## YOUR OBJECTIVE
Below is some data. Retype exactly the lines starting at the one with "executor cognitivo embutido" and ending at the one with "Esses refinamentos trazem".

## SOURCE MATERIAL

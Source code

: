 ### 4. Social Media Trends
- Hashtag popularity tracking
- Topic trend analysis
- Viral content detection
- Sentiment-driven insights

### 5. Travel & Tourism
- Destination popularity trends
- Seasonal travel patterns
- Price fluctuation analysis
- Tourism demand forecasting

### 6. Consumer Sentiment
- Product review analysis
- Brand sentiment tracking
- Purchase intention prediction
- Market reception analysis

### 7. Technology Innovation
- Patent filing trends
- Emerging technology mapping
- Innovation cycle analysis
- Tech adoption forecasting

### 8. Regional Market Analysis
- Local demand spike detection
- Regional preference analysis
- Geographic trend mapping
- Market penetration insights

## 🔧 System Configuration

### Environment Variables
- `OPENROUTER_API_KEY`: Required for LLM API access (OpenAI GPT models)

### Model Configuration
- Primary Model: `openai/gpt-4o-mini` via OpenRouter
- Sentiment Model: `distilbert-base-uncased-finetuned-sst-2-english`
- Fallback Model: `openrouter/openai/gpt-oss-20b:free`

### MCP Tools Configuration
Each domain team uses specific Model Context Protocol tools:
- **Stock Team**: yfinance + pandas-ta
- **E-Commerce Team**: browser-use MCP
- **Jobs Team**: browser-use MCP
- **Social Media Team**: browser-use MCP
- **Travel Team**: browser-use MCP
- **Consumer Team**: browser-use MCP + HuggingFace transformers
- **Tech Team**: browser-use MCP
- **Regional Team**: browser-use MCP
...
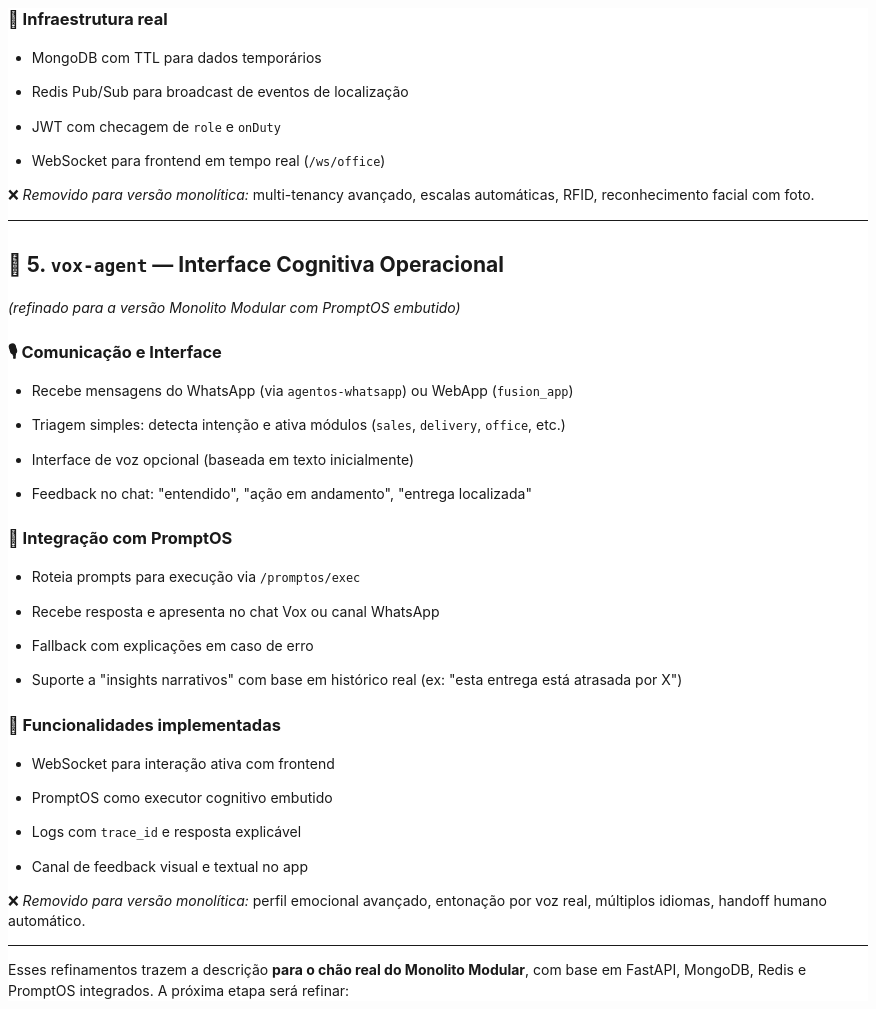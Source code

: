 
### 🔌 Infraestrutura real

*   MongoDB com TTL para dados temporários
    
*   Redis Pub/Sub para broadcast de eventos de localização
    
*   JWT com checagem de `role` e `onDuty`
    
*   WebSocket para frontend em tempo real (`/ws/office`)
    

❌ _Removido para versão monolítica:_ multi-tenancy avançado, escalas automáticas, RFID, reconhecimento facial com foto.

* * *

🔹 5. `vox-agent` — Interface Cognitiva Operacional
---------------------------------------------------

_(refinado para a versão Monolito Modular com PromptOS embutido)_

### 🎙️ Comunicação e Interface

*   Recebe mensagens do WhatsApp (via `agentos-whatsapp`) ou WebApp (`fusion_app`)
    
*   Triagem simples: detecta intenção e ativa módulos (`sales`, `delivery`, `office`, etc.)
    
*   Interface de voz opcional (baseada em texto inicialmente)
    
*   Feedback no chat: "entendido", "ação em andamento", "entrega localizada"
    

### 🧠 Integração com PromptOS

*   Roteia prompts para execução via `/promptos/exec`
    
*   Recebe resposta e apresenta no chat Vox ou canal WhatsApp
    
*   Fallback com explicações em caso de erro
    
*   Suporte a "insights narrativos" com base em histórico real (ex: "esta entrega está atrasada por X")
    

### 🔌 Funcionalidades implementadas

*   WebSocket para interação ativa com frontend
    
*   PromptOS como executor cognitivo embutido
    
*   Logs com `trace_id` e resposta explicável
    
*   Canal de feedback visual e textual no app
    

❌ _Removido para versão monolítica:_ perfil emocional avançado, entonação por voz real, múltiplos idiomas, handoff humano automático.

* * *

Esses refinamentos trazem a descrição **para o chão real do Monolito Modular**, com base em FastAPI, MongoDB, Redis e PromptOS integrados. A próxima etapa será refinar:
---
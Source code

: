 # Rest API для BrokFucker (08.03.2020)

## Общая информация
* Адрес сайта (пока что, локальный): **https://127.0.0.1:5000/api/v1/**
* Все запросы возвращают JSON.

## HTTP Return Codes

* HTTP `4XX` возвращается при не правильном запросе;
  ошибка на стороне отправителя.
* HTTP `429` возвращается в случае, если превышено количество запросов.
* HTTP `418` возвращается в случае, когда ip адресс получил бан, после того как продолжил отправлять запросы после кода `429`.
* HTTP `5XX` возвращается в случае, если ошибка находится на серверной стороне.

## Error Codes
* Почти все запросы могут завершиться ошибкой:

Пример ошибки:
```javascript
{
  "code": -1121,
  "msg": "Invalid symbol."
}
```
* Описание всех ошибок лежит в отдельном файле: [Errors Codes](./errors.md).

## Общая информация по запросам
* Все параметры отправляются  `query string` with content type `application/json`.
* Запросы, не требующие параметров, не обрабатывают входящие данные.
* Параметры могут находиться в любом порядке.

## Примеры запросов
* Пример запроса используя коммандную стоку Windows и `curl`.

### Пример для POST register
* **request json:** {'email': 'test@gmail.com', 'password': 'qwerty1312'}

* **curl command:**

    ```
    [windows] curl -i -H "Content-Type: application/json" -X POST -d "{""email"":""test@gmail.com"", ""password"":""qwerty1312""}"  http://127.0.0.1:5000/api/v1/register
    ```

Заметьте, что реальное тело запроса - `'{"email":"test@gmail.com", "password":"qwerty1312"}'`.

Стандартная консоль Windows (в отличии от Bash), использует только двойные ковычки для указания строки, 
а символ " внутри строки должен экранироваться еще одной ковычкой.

## RESULT
*   PromptOS como executor cognitivo embutido
    
*   Logs com `trace_id` e resposta explicável
    
*   Canal de feedback visual e textual no app
    

❌ _Removido para versão monolítica:_ perfil emocional avançado, entonação por voz real, múltiplos idiomas, handoff humano automático.

* * *

Esses refinamentos trazem a descrição **para o chão real do Monolito Modular**, com base em FastAPI, MongoDB, Redis e PromptOS integrados. A próxima etapa será refinar:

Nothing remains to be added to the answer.